IL-1 is a proinflammatory
cytokine consisting of two molecular species, IL-1alpha and IL-1beta, and IL-1R antagonist (gene: Il1rn) is the endogenous suppressor. Il1rn(-/-) mice spontaneously develop
autoimmune diseases, such as
arthritis and
aortitis, and a
dermatitis that histologically resembles human
psoriasis. The pathogenic mechanisms underlying this
dermatitis, however, remain to be elucidated. In this study, we demonstrated that the production of inflammatory
cytokines and
chemokines was enhanced at the site of
inflammation. The development of
dermatitis was completely suppressed in Tnfsf1a(-/-) but not in
Il6(-/-) mice, similar to that observed in
arthritis and
aortitis.
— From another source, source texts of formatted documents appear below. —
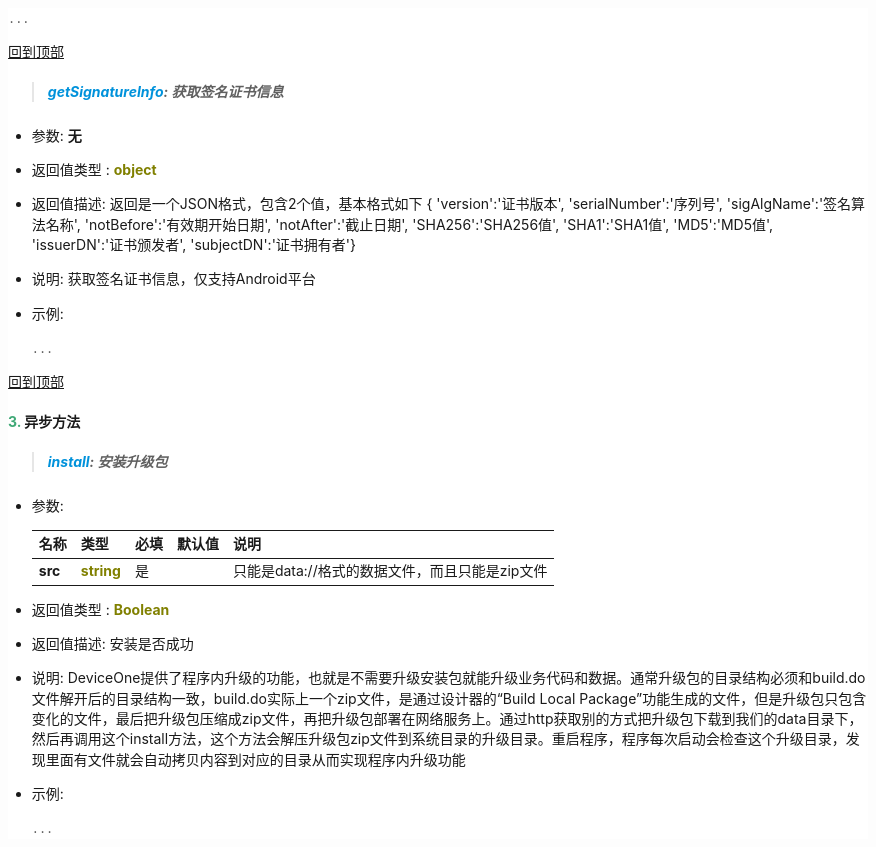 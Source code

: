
   ```javascript
  ...

  ```

[回到顶部](#top)

>##### <span id=getSignatureInfo><font color ='#0092db'>**getSignatureInfo**</font></span>: 获取签名证书信息

- 参数: **无**
- 返回值类型 : <font color ='#808000'>**object**</font>
- 返回值描述: 返回是一个JSON格式，包含2个值，基本格式如下
{
   'version':'证书版本',
   'serialNumber':'序列号',
   'sigAlgName':'签名算法名称',
   'notBefore':'有效期开始日期',
   'notAfter':'截止日期',
   'SHA256':'SHA256值',
   'SHA1':'SHA1值',
   'MD5':'MD5值',
   'issuerDN':'证书颁发者',
   'subjectDN':'证书拥有者'}

- 说明: 获取签名证书信息，仅支持Android平台
- 示例:

  ```javascript
  ...

  ```

[回到顶部](#top)

#### <font color ='#40A977'>**3.**</font> 异步方法

>##### <span id=install><font color ='#0092db'>**install**</font></span>: 安装升级包

- 参数:

  名称 | 类型 |必填|默认值|说明
  ---- |-------------  |--------------|--------|------
  **src** |<font color ='#808000'>**string**</font> | 是 | |只能是data://格式的数据文件，而且只能是zip文件
- 返回值类型 : <font color ='#808000'>**Boolean**</font>
- 返回值描述: 安装是否成功
- 说明: DeviceOne提供了程序内升级的功能，也就是不需要升级安装包就能升级业务代码和数据。通常升级包的目录结构必须和build.do文件解开后的目录结构一致，build.do实际上一个zip文件，是通过设计器的“Build Local Package”功能生成的文件，但是升级包只包含变化的文件，最后把升级包压缩成zip文件，再把升级包部署在网络服务上。通过http获取别的方式把升级包下载到我们的data目录下，然后再调用这个install方法，这个方法会解压升级包zip文件到系统目录的升级目录。重启程序，程序每次启动会检查这个升级目录，发现里面有文件就会自动拷贝内容到对应的目录从而实现程序内升级功能
- 示例:

  ```javascript
  ...

  ```
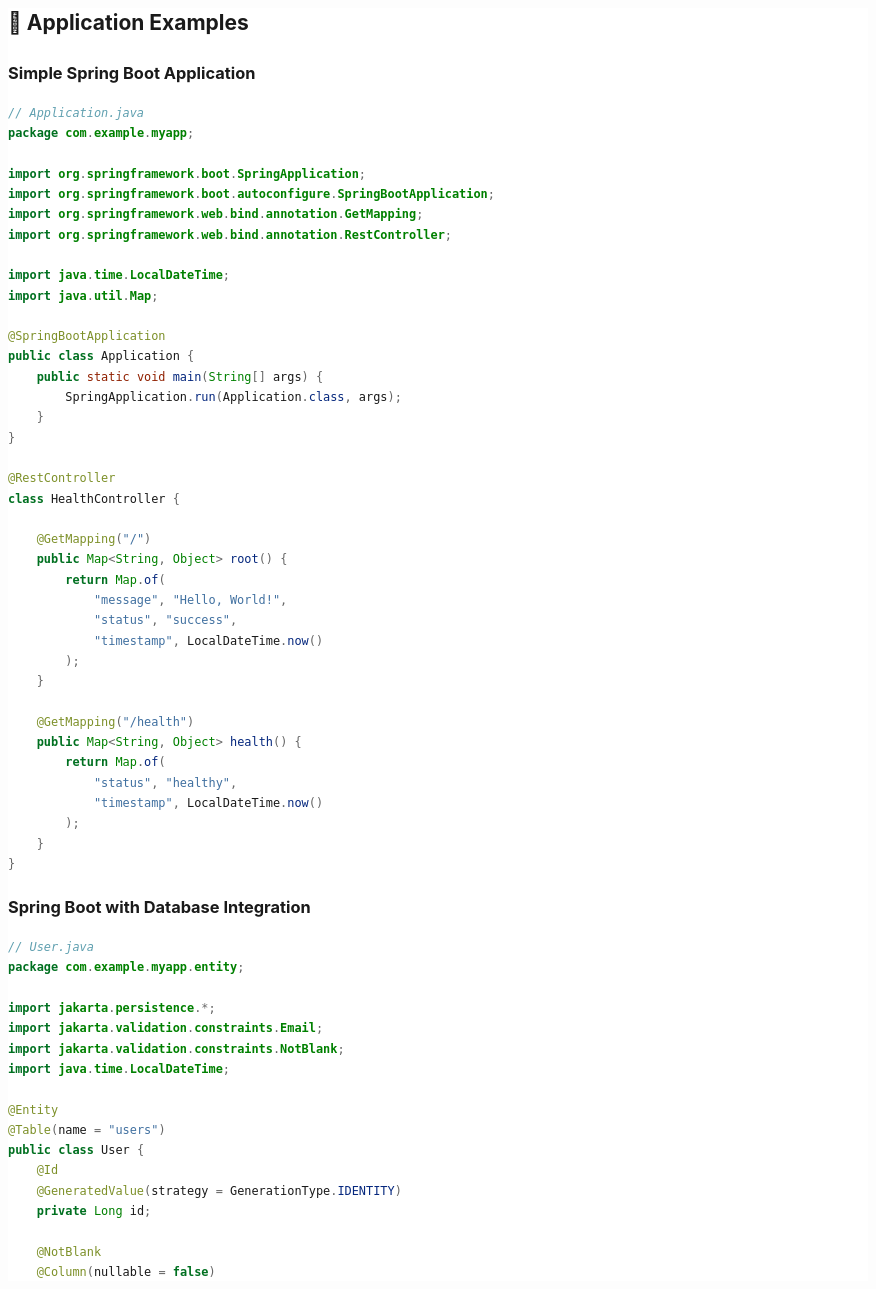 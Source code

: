 ## 📝 Application Examples

### Simple Spring Boot Application
```java
// Application.java
package com.example.myapp;

import org.springframework.boot.SpringApplication;
import org.springframework.boot.autoconfigure.SpringBootApplication;
import org.springframework.web.bind.annotation.GetMapping;
import org.springframework.web.bind.annotation.RestController;

import java.time.LocalDateTime;
import java.util.Map;

@SpringBootApplication
public class Application {
    public static void main(String[] args) {
        SpringApplication.run(Application.class, args);
    }
}

@RestController
class HealthController {
    
    @GetMapping("/")
    public Map<String, Object> root() {
        return Map.of(
            "message", "Hello, World!",
            "status", "success",
            "timestamp", LocalDateTime.now()
        );
    }
    
    @GetMapping("/health")
    public Map<String, Object> health() {
        return Map.of(
            "status", "healthy",
            "timestamp", LocalDateTime.now()
        );
    }
}
```

### Spring Boot with Database Integration
```java
// User.java
package com.example.myapp.entity;

import jakarta.persistence.*;
import jakarta.validation.constraints.Email;
import jakarta.validation.constraints.NotBlank;
import java.time.LocalDateTime;

@Entity
@Table(name = "users")
public class User {
    @Id
    @GeneratedValue(strategy = GenerationType.IDENTITY)
    private Long id;
    
    @NotBlank
    @Column(nullable = false)
```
However,
IL-17 deficiency did not affect the development of
dermatitis at all, in clear contrast to that of
arthritis and
aortitis. Different from
arthritis and
aortitis, adoptive transfer of Il1rn(-/-) T cells did not induce
dermatitis in the recipient SCID mice and skin lesions developed in Il1rn(-/-) SCID mice, indicating that T cells are not involved in the development of skin lesions. In support for this,
bone marrow cell transplantation experiments showed that TNF produced by skin residential cells, but not bone marrow cell-derived cells, was important for the development of
dermatitis. Furthermore, we showed that
IL-1 directly enhanced TNF and
chemokine expression in keratinocytes. These observations suggest that excess
IL-1 signaling directly activates keratinocytes to produce TNF and
chemokines, resulting in the development of
psoriasis-like skin lesions without the involvement of autoimmunity in Il1rn(-/-) mice.